Jour 11, 12 et 13 : De Lower Pisang (3250m) à la fin (environ Ghermu) : 53km
Depuis le lac de Manang, nous n’avons pris presque aucune photo, on est bien trop pressé ! Nous pensions trouver une banque à Chame et à Manang, mais rien ! A Chame, il n’y avait pas d'électricité et à Manang il n’y avait pas de banque !!
Nous avons été trop optimistes et maintenant, nous devons redescendre au plus vite, avec 12 € par jour à deux. C’est suffisant pour dormir et manger simplement. Beaucoup de patates et de pâtes à l’eau :-) Avec mention spéciale, pour les pâtes natures qu’on aura mangées à Danaqyu (bouillies et servies dans un jus improbable :-).

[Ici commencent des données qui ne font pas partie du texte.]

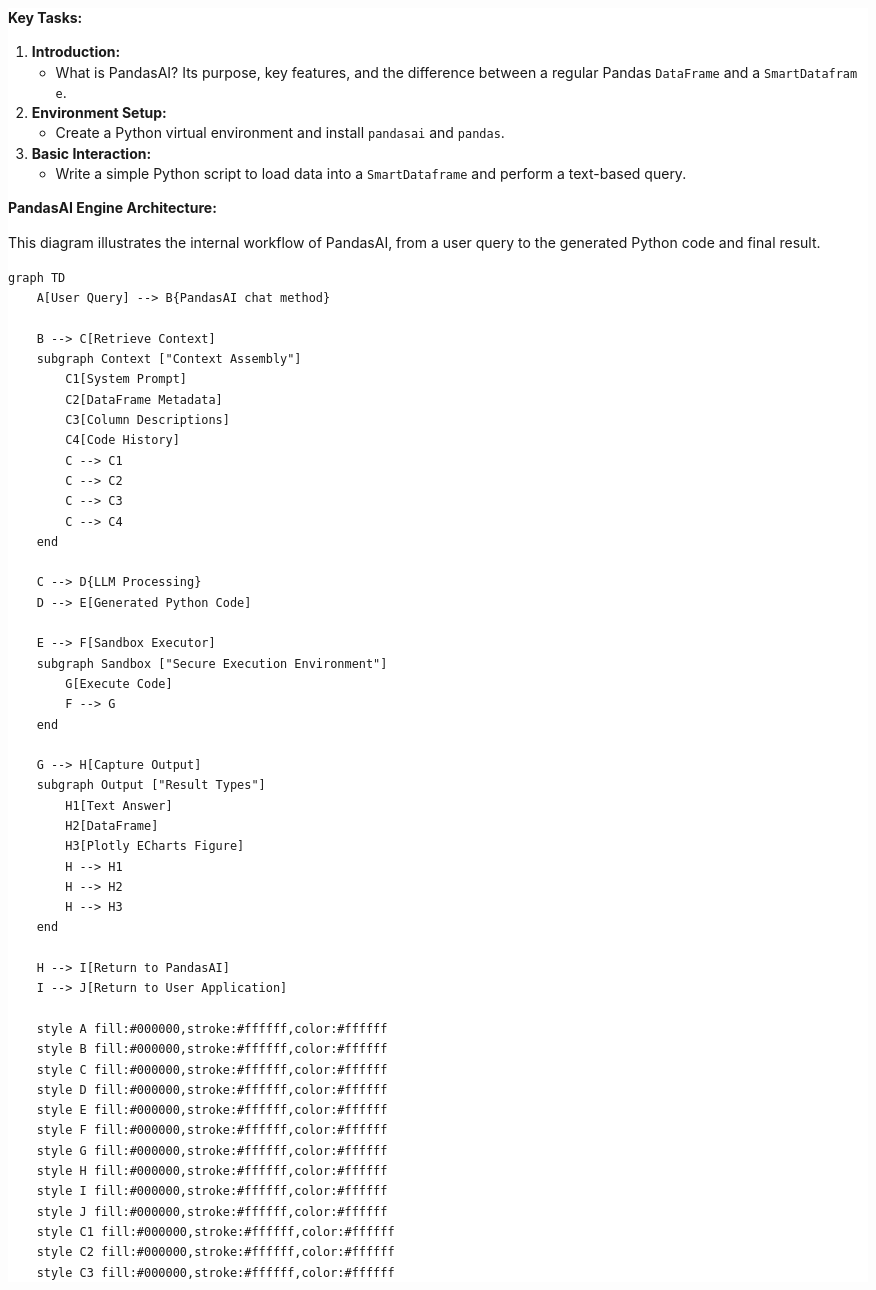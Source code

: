 **Key Tasks:**

1. **Introduction:**
   - What is PandasAI? Its purpose, key features, and the difference between a regular Pandas `DataFrame` and a `SmartDataframe`.
2. **Environment Setup:**
   - Create a Python virtual environment and install `pandasai` and `pandas`.
3. **Basic Interaction:**
   - Write a simple Python script to load data into a `SmartDataframe` and perform a text-based query.

**PandasAI Engine Architecture:**

This diagram illustrates the internal workflow of PandasAI, from a user query to the generated Python code and final result.

```mermaid
graph TD
    A[User Query] --> B{PandasAI chat method}
    
    B --> C[Retrieve Context]
    subgraph Context ["Context Assembly"]
        C1[System Prompt]
        C2[DataFrame Metadata]
        C3[Column Descriptions]
        C4[Code History]
        C --> C1
        C --> C2
        C --> C3
        C --> C4
    end
    
    C --> D{LLM Processing}
    D --> E[Generated Python Code]
    
    E --> F[Sandbox Executor]
    subgraph Sandbox ["Secure Execution Environment"]
        G[Execute Code]
        F --> G
    end
    
    G --> H[Capture Output]
    subgraph Output ["Result Types"]
        H1[Text Answer]
        H2[DataFrame]
        H3[Plotly ECharts Figure]
        H --> H1
        H --> H2
        H --> H3
    end
    
    H --> I[Return to PandasAI]
    I --> J[Return to User Application]
    
    style A fill:#000000,stroke:#ffffff,color:#ffffff
    style B fill:#000000,stroke:#ffffff,color:#ffffff
    style C fill:#000000,stroke:#ffffff,color:#ffffff
    style D fill:#000000,stroke:#ffffff,color:#ffffff
    style E fill:#000000,stroke:#ffffff,color:#ffffff
    style F fill:#000000,stroke:#ffffff,color:#ffffff
    style G fill:#000000,stroke:#ffffff,color:#ffffff
    style H fill:#000000,stroke:#ffffff,color:#ffffff
    style I fill:#000000,stroke:#ffffff,color:#ffffff
    style J fill:#000000,stroke:#ffffff,color:#ffffff
    style C1 fill:#000000,stroke:#ffffff,color:#ffffff
    style C2 fill:#000000,stroke:#ffffff,color:#ffffff
    style C3 fill:#000000,stroke:#ffffff,color:#ffffff
```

Aussi, comme le temps presse, les étapes sont plus longues ! En fin de journée, nous sommes cassés en deux. Aujourd’hui, nos chevilles n’arrêtaient pas de se tordre. On en rigole nerveusement :-) Il faut voir l’état de certains sentiers ! En pente, dénivelé positif, négatif, ça s’enchaine, des petits cailloux, de gros cailloux en guise de grosses marches, parfois les 2 en même temps !
Nous croisons pas mal de trekkeurs en descendant. Bien plus qu’à l’aller. Sur les étapes les plus difficiles (celles où ça monte tellement qu’on a mal aux cuisses au bout de 5 minutes alors que 25 minutes pires encore suivent), la première question est toujours : « c’est encore loin la prochaine étape ? ». Puis vient la deuxième : « Vous avez passé le col de Thorung !? ». Pour ne pas les décourager, on essaie toujours de rester optimiste, mais dès qu’ils sont partis, on se dit : « les pauvres comme je les plains ! ».
Et encore, les plus à plaindre sont sûrement les porteurs que nous croisons. On en a vus qui transportait des poteaux électriques d’au moins 3 mètres dans des sentiers qui ne dépassent pas le mètre de large (et attention dans l’un des pires !!). Mais comment font-ils ? Ça ne passe pas !! Et bien si ! Ils font la montée en marchant en travers, en crabe quoi ! C’est fou ! Parfois même, ils sont pieds nus et croyez bien que dans ces moments là, on n'a plus mal aux pieds !
Autre chose, sur le trajet d’aujourd’hui, nous avons de nouveau croisé des hommes qui tentaient de tirer un bœuf et un veau sur un pont suspendu. Cette fois-ci, nous les avons vus de loin. Un moment on est resté assis en se disant qu’on était trop fatigués pour les aider et puis finalement nous y sommes allés. C’est qu’on y prend goût finalement :-)
Puis une fois franchi le village de Jagat, nous étions en pause quand une jeep passe devant nous. Ça faisait 10 jours qu’on n’avait pas vus de voiture ! On reste là, bouche bée et on se souvient que des jeeps font la liaison entre Besisahar et Jagat. De loin, on la voit s’arrêter dans le village, on n'ose même plus bouger. On n'a plus d’argent mais il faut qu’on négocie. On n’en peut plus et demain, une étape de 22km nous attend (la dernière). Finalement, la jeep ne semble pas vouloir revenir. On n’a pas le choix, il faut reprendre la route. Encore une grosse descente. Nos jambes ne suivent presque plus. On manque de se casser la binette toutes les 10 minutes. Et puis au bout de cette descente, il y a ce mec ! Il vient nous voir et nous demande si nous allons à Besisahar ? Bin oui on en rêve depuis au moins 5 jours ! « Vous voulez y aller en jeep ? ». On s’est regardé, et là en ¼ de seconde notre décision était prise !! « OUI !! Mais on ne pourra vous payer qu’à Besisahar ! ». Le conducteur est d’accord mais il faudra dormir une nuit de plus dans les montagnes (à Syange). Le départ est prévu pour demain matin. Le trek prend fin !
BILAN :
13 jours de trek, 158 km parcourus, un sommet à 3540m (en partant de 820m) et des chemins tortueux à souhait. Nous sommes lessivés, crados au possible (5 jours sans douche, notre max) mais vraiment contents de nous ! Sans porteur, sans mule :-) juste à la force de nos jambes et de nos bâtons, nous avons atteint notre objectif !
Les paysages étaient magnifiques (surtout en deçà de 2000m) et les népalais que nous avons rencontrés, étaient tous (enfin presque) d’une gentillesse remarquable. Toujours souriants, avenants, curieux d’en savoir plus sur nous et soucieux de notre bien être. L’un des derniers que nous avons rencontré nous a dit « prenez le temps d’oublier la difficulté. Vous verrez, vous aurez envie de recommencer ! ». Il n’avait pas tort le bougre ;-) … En quittant la montagne, dans la jeep, nous nous sentions déjà réconciliés avec les montées, nous avions le cœur gros et la gorge tellement serrée.